[Plain-text document sources]

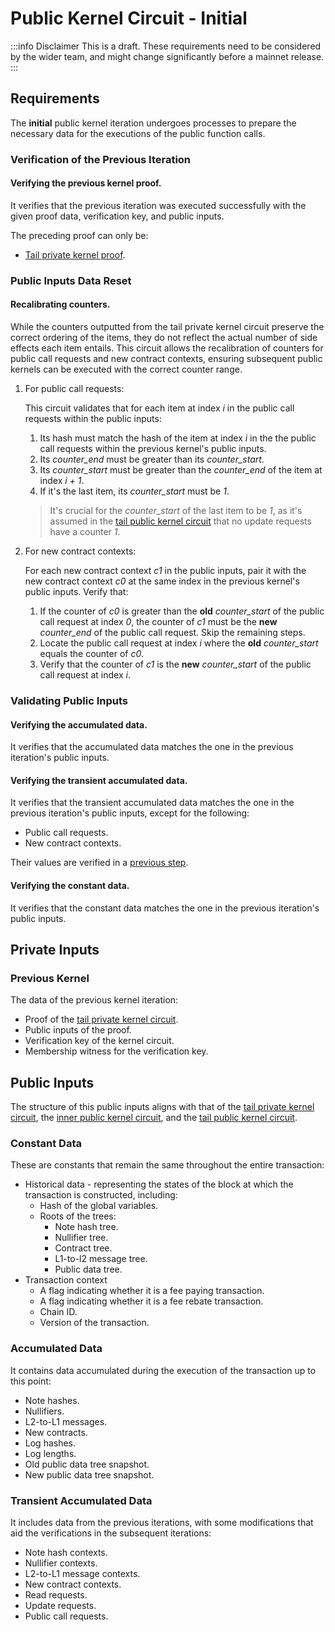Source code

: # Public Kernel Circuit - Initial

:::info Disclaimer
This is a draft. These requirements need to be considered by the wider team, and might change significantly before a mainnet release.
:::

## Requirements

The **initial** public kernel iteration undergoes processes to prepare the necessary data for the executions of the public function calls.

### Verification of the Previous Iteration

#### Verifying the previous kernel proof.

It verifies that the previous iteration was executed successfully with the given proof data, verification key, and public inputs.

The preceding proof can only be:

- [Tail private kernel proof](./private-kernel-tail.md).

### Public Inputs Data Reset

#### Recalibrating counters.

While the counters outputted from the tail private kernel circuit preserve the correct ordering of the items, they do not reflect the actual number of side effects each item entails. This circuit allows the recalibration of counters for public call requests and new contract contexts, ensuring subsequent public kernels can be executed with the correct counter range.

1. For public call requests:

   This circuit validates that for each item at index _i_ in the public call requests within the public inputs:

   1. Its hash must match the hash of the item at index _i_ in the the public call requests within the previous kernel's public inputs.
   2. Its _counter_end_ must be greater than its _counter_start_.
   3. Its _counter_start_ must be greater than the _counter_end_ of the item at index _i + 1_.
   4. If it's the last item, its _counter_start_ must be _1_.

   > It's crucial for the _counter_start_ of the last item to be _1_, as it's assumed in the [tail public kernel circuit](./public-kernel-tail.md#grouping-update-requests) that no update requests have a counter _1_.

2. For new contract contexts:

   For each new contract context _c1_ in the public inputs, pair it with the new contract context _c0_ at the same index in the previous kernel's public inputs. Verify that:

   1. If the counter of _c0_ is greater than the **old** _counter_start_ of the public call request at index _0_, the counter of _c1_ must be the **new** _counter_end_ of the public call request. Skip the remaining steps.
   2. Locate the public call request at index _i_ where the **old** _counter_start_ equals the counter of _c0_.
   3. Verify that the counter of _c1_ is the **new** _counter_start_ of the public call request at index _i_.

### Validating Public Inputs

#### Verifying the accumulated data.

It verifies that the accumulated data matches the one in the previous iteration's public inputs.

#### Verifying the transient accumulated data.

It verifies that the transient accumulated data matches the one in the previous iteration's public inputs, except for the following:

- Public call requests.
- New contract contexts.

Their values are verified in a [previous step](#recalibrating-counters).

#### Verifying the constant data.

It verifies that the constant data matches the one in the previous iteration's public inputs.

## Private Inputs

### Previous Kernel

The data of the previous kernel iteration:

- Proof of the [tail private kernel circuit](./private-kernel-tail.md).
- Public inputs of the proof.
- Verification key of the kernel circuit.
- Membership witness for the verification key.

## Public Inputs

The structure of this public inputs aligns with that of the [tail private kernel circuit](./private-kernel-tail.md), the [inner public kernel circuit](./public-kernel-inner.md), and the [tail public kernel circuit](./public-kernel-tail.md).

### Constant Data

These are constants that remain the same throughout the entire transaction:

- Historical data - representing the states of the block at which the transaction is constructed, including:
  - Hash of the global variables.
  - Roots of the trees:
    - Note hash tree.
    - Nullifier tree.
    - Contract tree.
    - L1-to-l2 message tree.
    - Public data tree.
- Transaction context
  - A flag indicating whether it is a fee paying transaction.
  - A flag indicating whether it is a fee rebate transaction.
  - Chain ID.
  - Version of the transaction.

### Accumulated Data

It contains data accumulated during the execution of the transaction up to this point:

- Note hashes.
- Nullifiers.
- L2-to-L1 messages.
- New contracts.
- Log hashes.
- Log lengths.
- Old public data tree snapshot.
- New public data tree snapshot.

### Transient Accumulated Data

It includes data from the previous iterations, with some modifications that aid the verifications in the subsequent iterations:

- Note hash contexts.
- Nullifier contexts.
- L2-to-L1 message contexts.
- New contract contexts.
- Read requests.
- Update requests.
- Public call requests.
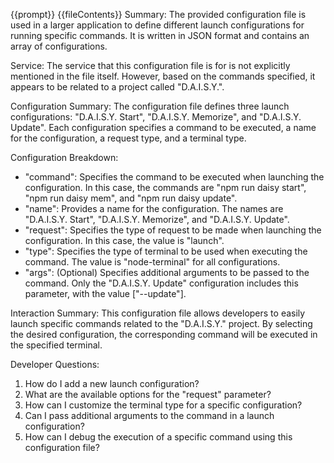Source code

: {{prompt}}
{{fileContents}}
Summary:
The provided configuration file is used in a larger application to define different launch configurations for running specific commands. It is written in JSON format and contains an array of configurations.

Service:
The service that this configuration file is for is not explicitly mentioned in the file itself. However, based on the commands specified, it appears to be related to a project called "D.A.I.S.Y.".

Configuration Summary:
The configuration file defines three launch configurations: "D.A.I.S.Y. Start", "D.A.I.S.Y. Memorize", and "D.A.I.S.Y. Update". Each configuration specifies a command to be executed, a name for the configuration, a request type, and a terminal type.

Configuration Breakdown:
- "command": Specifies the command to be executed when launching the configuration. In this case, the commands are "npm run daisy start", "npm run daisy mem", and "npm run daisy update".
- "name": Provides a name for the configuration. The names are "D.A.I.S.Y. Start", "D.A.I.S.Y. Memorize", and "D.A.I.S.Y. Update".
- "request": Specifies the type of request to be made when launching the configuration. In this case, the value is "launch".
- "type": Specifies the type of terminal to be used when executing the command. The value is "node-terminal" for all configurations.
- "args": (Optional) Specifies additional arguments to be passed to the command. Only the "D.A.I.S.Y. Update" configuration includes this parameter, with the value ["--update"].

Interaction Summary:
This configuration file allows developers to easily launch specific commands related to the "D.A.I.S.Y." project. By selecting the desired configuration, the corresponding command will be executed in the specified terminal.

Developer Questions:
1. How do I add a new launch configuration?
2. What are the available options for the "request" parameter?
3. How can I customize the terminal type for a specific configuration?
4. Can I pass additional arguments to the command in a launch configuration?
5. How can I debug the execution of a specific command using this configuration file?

TASK INSTRUCTIONS: Copy all lines from the data above that contain the word "last".

ANSWER TO THIS EXERCISE:
   4. If it's the last item, its _counter_start_ must be _1_.
   > It's crucial for the _counter_start_ of the last item to be _1_, as it's assumed in the [tail public kernel circuit](./public-kernel-tail.md#grouping-update-requests) that no update requests have a counter _1_.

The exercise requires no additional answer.